US 11,941,531 B1
	Attention-based prototypical learning
Sercan Omer Arik, San Francisco, CA (US); and Tomas Jon Pfister, Foster City, CA (US)
Assigned to Google LLC, Mountain View, CA (US)
Filed by Google LLC, Mountain View, CA (US)
Filed on Feb. 7, 2020, as Appl. No. 16/785,032.
Claims priority of provisional application 62/802,663, filed on Feb. 7, 2019.
Int. Cl.
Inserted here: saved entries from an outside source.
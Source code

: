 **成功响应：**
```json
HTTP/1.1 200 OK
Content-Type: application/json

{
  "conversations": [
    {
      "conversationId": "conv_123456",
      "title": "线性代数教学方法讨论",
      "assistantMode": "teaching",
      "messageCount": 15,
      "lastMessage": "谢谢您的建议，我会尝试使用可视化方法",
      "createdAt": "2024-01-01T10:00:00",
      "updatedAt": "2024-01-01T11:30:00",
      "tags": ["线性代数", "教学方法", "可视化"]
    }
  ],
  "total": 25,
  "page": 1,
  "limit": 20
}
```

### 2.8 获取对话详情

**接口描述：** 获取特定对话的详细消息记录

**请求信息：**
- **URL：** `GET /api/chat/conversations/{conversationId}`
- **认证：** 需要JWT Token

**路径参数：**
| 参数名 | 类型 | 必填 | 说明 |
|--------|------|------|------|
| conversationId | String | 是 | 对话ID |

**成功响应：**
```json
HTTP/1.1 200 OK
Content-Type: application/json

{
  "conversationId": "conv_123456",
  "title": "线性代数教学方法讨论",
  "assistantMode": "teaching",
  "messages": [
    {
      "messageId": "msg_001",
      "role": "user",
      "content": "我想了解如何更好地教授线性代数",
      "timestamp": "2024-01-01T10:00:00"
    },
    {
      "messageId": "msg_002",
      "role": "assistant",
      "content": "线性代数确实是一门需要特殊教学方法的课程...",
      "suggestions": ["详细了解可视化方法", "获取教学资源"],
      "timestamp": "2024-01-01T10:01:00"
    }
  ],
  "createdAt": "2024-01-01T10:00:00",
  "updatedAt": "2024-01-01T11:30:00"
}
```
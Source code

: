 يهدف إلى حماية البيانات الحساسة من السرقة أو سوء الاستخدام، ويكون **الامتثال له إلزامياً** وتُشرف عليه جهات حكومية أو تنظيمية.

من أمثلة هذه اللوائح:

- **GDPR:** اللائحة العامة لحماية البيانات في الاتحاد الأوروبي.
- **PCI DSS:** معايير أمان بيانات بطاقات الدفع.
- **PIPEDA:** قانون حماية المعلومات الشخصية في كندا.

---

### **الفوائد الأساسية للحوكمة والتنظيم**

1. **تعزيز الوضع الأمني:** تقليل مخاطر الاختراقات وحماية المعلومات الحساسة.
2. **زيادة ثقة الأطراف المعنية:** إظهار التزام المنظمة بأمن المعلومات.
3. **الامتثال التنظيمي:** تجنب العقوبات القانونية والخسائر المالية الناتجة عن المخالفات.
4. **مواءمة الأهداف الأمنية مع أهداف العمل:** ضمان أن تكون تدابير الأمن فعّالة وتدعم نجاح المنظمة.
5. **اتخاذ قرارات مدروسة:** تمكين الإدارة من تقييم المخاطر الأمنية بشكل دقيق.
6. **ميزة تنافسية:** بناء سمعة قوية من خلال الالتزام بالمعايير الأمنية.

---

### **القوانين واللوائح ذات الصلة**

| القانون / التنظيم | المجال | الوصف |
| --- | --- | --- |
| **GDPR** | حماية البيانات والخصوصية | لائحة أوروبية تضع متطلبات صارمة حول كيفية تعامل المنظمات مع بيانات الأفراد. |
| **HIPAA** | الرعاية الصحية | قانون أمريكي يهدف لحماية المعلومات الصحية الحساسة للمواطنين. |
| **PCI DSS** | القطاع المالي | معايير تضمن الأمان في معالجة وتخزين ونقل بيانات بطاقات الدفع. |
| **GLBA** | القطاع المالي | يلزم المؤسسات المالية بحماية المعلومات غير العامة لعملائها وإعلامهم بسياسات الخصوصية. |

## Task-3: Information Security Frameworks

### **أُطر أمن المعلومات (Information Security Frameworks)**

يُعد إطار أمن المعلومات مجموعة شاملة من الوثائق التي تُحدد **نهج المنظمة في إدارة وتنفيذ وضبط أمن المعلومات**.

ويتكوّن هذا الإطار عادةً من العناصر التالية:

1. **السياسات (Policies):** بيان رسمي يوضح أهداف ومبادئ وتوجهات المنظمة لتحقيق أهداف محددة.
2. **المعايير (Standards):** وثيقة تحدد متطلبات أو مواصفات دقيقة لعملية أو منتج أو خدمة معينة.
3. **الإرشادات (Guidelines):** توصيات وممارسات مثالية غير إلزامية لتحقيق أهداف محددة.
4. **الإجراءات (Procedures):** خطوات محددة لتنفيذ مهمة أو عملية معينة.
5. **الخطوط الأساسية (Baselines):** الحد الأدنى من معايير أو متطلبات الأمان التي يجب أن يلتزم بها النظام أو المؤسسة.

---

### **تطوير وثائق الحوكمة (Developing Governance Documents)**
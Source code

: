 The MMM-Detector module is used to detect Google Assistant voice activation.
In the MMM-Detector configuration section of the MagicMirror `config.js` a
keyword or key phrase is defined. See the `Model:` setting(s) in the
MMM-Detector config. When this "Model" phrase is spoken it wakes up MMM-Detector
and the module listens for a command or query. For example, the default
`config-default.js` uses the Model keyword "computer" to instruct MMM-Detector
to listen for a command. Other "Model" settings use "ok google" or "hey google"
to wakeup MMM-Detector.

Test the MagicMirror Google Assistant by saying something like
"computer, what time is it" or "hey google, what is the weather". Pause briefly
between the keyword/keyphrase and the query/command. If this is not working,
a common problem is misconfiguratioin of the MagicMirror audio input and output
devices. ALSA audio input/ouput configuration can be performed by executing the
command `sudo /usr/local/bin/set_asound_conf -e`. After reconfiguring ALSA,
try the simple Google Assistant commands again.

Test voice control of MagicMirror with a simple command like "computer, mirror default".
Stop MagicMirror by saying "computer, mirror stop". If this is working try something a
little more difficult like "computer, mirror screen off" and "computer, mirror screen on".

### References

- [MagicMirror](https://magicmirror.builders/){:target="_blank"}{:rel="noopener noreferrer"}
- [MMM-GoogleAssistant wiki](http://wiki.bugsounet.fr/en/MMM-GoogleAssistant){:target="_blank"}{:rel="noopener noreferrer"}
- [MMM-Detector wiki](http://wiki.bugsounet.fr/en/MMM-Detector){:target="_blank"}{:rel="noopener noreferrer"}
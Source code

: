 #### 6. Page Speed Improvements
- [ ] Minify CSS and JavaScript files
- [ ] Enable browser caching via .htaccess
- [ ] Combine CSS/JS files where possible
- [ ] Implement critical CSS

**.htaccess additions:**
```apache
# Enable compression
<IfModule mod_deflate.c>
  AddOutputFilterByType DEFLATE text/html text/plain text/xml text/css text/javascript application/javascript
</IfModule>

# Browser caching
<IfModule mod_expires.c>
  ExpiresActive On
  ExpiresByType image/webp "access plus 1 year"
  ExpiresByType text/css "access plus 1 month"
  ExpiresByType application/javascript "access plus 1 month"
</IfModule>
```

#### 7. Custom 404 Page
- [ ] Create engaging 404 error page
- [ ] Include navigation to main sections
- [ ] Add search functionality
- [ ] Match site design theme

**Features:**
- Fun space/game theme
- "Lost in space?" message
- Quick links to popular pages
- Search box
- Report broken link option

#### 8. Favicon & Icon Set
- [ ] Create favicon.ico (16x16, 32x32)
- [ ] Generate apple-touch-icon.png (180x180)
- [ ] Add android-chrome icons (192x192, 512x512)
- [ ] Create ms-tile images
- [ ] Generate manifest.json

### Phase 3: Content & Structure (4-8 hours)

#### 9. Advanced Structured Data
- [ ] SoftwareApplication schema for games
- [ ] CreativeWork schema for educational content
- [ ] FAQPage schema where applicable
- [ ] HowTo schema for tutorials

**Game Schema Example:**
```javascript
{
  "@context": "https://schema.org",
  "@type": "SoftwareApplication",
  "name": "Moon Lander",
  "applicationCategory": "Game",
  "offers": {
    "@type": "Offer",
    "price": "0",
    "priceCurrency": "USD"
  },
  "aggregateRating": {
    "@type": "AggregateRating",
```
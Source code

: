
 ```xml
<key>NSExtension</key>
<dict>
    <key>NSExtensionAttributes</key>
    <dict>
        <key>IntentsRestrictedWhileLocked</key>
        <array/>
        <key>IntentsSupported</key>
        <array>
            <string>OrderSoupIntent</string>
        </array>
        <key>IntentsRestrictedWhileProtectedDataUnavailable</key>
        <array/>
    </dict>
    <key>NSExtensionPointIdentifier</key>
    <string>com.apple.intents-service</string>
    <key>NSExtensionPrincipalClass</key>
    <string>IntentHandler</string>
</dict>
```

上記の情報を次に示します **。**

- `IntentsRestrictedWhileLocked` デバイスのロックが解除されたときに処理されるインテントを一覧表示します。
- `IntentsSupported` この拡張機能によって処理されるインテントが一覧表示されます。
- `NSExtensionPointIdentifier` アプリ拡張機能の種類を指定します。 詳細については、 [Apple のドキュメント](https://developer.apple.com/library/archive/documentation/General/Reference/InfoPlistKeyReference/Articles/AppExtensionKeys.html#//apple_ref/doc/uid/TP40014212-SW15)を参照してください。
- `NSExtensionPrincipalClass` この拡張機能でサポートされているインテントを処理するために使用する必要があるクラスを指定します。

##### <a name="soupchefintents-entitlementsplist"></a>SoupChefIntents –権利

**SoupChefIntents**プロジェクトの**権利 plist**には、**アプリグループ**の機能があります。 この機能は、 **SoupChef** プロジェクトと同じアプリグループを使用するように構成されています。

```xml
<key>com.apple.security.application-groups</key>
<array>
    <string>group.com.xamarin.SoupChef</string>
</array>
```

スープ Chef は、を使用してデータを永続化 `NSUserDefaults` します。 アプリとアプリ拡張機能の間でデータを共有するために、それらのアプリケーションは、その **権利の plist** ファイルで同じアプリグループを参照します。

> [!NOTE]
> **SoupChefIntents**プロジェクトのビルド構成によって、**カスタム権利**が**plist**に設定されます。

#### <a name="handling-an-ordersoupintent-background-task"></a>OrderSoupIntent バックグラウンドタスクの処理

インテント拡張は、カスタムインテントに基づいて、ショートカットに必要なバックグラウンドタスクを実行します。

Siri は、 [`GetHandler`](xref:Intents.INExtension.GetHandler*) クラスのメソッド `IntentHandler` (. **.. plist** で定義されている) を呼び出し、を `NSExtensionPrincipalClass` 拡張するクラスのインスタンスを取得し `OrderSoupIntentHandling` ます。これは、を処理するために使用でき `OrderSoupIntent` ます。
G06N 3/088 (2023.01); G06F 40/30 (2020.01); G06N 3/045 (2023.01)

CPC G06N 3/088 (2013.01) [G06F 40/30 (2020.01); G06N 3/045 (2023.01)]

19 Claims

1. A method performed by one or more data processing apparatus, the method comprising:

determining a respective attention weight between an input data element and each of a plurality of reference data elements, comprising:

processing the input data element using an encoder neural network to generate a query embedding of the input data element;

processing each of the reference data elements using the encoder neural network to generate a respective key embedding of each reference data element; and

for each reference data element, determining the attention weight between the input data element and the reference data element based on a measure of alignment between the query embedding of the input data element and the key embedding of the reference data element using a sparsemax normalization function;

generating a prediction output that characterizes the input data element based on at least the attention weights and the reference data elements, comprising:

processing each of the reference data elements using the encoder neural network to generate a respective value embedding of each reference data element;

determining a combined value embedding of the reference data elements based on (i) the respective value embedding of each reference data element, and (ii) the respective attention weight between the input data element and each reference data element; and

processing the combined value embedding of the reference data elements using a prediction neural network to generate the prediction output that characterizes the input data element;

identifying a proper subset of the reference data elements based on the attention weights; and

providing the identified proper subset of the reference data elements for use in interpreting the prediction output that characterizes the input data element.